Where does the string "unknown" appear in the records? Copy every line that contains it.

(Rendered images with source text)
[Start of Attachment]
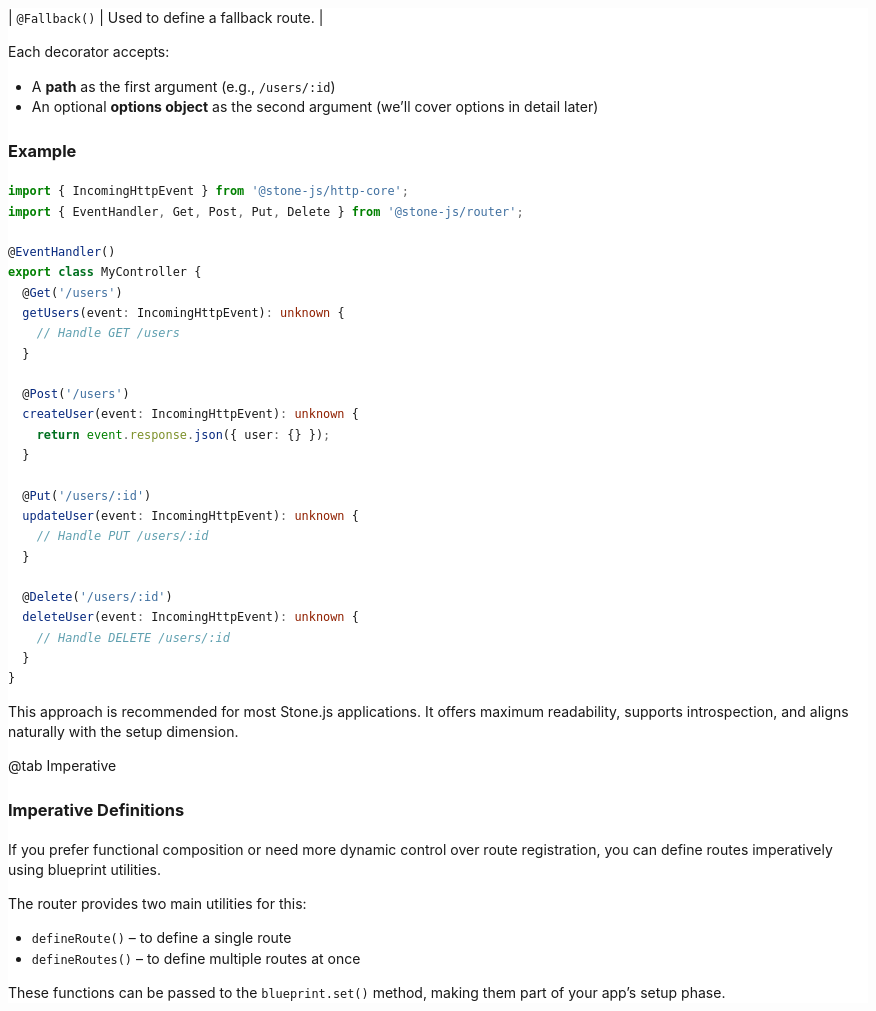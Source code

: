 | `@Fallback()` | Used to define a fallback route.                 |

Each decorator accepts:

* A **path** as the first argument (e.g., `/users/:id`)
* An optional **options object** as the second argument (we’ll cover options in detail later)

### Example

```ts
import { IncomingHttpEvent } from '@stone-js/http-core';
import { EventHandler, Get, Post, Put, Delete } from '@stone-js/router';

@EventHandler()
export class MyController {
  @Get('/users')
  getUsers(event: IncomingHttpEvent): unknown {
    // Handle GET /users
  }

  @Post('/users')
  createUser(event: IncomingHttpEvent): unknown {
    return event.response.json({ user: {} });
  }

  @Put('/users/:id')
  updateUser(event: IncomingHttpEvent): unknown {
    // Handle PUT /users/:id
  }

  @Delete('/users/:id')
  deleteUser(event: IncomingHttpEvent): unknown {
    // Handle DELETE /users/:id
  }
}
```

This approach is recommended for most Stone.js applications. It offers maximum readability, supports introspection, and aligns naturally with the setup dimension.

@tab Imperative

### Imperative Definitions

If you prefer functional composition or need more dynamic control over route registration, you can define routes imperatively using blueprint utilities.

The router provides two main utilities for this:

* `defineRoute()` – to define a single route
* `defineRoutes()` – to define multiple routes at once

These functions can be passed to the `blueprint.set()` method, making them part of your app’s setup phase.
[End of Attachment]
# COMPLETED TASK:
  getUsers(event: IncomingHttpEvent): unknown {
  createUser(event: IncomingHttpEvent): unknown {
  updateUser(event: IncomingHttpEvent): unknown {
  deleteUser(event: IncomingHttpEvent): unknown {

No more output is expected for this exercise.